As a consequence of last week's California Supreme Court ruling overturning the state's ban on same-sex marriage, county clerks are saying the phones are ringing off the hook. Thousands of weddings appear to be in the offing. This being California, a number of those will be celebrity affairs. Among the people who have announced plans to tie the knot is 71-year-old George Takei, best known for his performances as Lt. Hikaru Sulu, the helmsman of the USS Enterprise, in the original Star Trek television series and six Star Trek movies. He'll be marrying his business manager and long-time companion of 21 years, Brad Altman.
Takei told Reuters:
"There's no tradition in terms of same-sex marriage. We are designing and shaping our own wedding in our own way, so it's going to be singular and unique," added Takei, who first made his wedding plans known on his website during the weekend. ...

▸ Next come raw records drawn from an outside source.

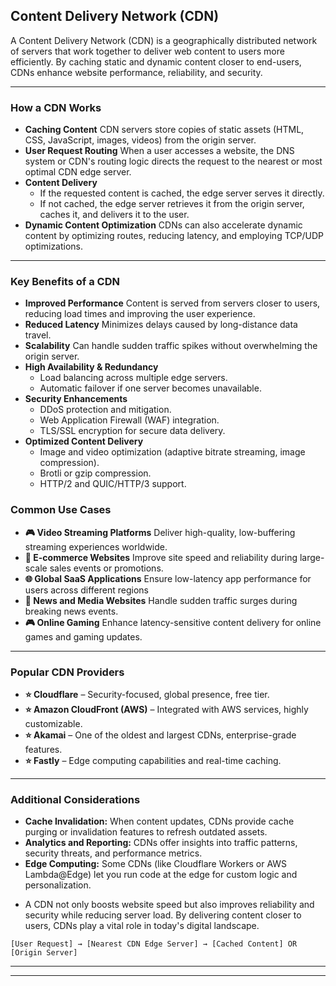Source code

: ## Content Delivery Network (CDN)

A Content Delivery Network (CDN) is a geographically distributed network of servers that work together to deliver web content to users more efficiently. By caching static and dynamic content closer to end-users, CDNs enhance website performance, reliability, and security.

---

### How a CDN Works

*   **Caching Content**
    CDN servers store copies of static assets (HTML, CSS, JavaScript, images, videos) from the origin server.
*   **User Request Routing**
    When a user accesses a website, the DNS system or CDN's routing logic directs the request to the nearest or most optimal CDN edge server.
*   **Content Delivery**
    *   If the requested content is cached, the edge server serves it directly.
    *   If not cached, the edge server retrieves it from the origin server, caches it, and delivers it to the user.
*   **Dynamic Content Optimization**
    CDNs can also accelerate dynamic content by optimizing routes, reducing latency, and employing TCP/UDP optimizations.

---

### Key Benefits of a CDN

*   **Improved Performance**
    Content is served from servers closer to users, reducing load times and improving the user experience.
*   **Reduced Latency**
    Minimizes delays caused by long-distance data travel.
*   **Scalability**
    Can handle sudden traffic spikes without overwhelming the origin server.
*   **High Availability & Redundancy**
    *   Load balancing across multiple edge servers.
    *   Automatic failover if one server becomes unavailable.
*   **Security Enhancements**
    *   DDoS protection and mitigation.
    *   Web Application Firewall (WAF) integration.
    *   TLS/SSL encryption for secure data delivery.
*   **Optimized Content Delivery**
    *   Image and video optimization (adaptive bitrate streaming, image compression).
    *   Brotli or gzip compression.
    *   HTTP/2 and QUIC/HTTP/3 support.

### Common Use Cases

*   **🎮 Video Streaming Platforms**
    Deliver high-quality, low-buffering streaming experiences worldwide.
*   **🛒 E-commerce Websites**
    Improve site speed and reliability during large-scale sales events or promotions.
*   **🌐 Global SaaS Applications**
    Ensure low-latency app performance for users across different regions
*   **📰 News and Media Websites**
    Handle sudden traffic surges during breaking news events.
*   **🎮 Online Gaming**
    Enhance latency-sensitive content delivery for online games and gaming updates.

---

### Popular CDN Providers

*   **⭐ Cloudflare** – Security-focused, global presence, free tier.
*   **⭐ Amazon CloudFront (AWS)** – Integrated with AWS services, highly customizable.
*   **⭐ Akamai** – One of the oldest and largest CDNs, enterprise-grade features.
*   **⭐ Fastly** – Edge computing capabilities and real-time caching.

---

### Additional Considerations

*   **Cache Invalidation:**
    When content updates, CDNs provide cache purging or invalidation features to refresh outdated assets.
*   **Analytics and Reporting:**
    CDNs offer insights into traffic patterns, security threats, and performance metrics.
*   **Edge Computing:**
    Some CDNs (like Cloudflare Workers or AWS Lambda@Edge) let you run code at the edge for custom logic and personalization.
-  A CDN not only boosts website speed but also improves reliability and security while reducing server load. By delivering content closer to users, CDNs play a vital role in today's digital landscape.

```
[User Request] → [Nearest CDN Edge Server] → [Cached Content] OR [Origin Server]
```

---
---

"As an American, I was delighted that we're getting closer and closer to more truly being faithful to the Constitution," said Takei.
Referring there to his boyhood experience as one of thousands of Japanese-Americans sent to U.S. internment camps during World War II, Takei said he was "keenly mindful of the subtle and not so subtle discrimination that the law can impose."

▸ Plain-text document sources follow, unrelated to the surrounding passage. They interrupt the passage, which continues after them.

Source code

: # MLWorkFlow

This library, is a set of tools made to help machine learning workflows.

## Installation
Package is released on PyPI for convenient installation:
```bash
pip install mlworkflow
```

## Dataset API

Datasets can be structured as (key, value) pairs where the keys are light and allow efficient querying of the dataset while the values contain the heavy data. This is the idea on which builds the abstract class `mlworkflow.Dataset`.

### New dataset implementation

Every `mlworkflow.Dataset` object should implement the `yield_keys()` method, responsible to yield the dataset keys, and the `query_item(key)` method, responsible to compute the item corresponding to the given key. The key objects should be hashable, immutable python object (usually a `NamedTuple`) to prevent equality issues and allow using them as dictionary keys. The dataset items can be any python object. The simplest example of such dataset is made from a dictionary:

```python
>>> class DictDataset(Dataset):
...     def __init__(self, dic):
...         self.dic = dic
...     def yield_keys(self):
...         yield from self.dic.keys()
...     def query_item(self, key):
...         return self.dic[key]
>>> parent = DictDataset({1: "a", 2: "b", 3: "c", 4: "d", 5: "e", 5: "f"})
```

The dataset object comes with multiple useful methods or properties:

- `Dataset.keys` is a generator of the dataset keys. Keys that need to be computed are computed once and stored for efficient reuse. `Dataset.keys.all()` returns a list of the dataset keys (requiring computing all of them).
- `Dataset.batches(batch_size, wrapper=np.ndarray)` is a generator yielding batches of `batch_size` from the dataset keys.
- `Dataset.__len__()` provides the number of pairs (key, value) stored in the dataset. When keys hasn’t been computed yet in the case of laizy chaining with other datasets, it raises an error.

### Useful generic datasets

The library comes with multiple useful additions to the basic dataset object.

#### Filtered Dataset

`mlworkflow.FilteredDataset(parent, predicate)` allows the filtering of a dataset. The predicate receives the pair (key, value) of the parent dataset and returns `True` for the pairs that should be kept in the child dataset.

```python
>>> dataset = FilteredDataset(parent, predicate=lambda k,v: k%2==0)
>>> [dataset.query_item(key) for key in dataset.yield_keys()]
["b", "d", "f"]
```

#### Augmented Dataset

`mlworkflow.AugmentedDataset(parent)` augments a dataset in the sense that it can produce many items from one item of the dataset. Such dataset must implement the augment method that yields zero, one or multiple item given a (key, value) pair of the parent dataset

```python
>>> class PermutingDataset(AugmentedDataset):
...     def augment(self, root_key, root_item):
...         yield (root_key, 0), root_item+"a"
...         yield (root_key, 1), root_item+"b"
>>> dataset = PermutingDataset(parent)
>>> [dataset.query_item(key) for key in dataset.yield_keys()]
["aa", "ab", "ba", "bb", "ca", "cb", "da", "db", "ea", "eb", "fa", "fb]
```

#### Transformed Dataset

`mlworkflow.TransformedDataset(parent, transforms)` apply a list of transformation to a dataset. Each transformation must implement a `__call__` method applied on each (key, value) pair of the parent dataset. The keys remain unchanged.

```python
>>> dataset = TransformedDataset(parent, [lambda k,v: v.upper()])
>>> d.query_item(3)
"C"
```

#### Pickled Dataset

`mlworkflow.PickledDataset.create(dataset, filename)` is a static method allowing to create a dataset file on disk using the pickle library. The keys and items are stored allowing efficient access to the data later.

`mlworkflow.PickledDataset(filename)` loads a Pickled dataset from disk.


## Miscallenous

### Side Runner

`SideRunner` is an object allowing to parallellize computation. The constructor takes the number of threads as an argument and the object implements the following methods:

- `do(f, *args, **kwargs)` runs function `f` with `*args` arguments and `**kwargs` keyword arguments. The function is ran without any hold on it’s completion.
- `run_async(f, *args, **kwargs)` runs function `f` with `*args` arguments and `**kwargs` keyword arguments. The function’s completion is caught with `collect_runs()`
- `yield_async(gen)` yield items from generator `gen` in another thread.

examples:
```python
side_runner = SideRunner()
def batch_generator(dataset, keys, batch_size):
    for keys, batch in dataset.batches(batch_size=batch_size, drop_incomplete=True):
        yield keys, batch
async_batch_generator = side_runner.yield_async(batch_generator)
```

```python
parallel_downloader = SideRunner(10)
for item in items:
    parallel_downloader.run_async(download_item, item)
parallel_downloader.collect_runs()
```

Media Matters Senior Fellow Paul Waldman writes at The American Prospect:
The The California Supreme Court's ruling legalizing gay marriage will not be important in November -- here's why.

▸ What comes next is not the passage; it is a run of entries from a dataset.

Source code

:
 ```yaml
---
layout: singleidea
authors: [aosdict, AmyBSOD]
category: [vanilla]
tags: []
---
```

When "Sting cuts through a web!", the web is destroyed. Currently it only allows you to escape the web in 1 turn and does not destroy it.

What a difference four years makes. When the Massachusetts Supreme Court ruled in late 2003 that gay couples had the same right to marry as straight couples, the nation had a collective fainting spell, and constitutional amendments affirming the super-straightness of state after state popped up like dandelions. Republican politicians tripped over each other to predict the demise of American civilization if the marriage equality outbreak were not contained, and Democrats tugged at their collars and tried to explain their nuanced and complicated positions on the issue.
Yet last week when the Supreme Court of the largest state in the union issued a similar ruling, making California the second state with full marriage rights for all citizens, the political reaction was remarkably subdued. Yes, there will be a constitutional amendment on California's ballot this November, and the campaign there will be hard-fought. But on the national level, there were no raised voices, no cries of anguish, no calls to man the ramparts -- at least none to which anyone paid much attention. All soon-to-be Republican presidential nominee John McCain could muster was a spokesperson reading from the old script, mumbling that the Arizona senator "doesn't believe judges should be making these decisions."
If you didn't know all that much about McCain you might think his muted response reflects a moderation on gay issues uncharacteristic among Republicans. But you'd be wrong.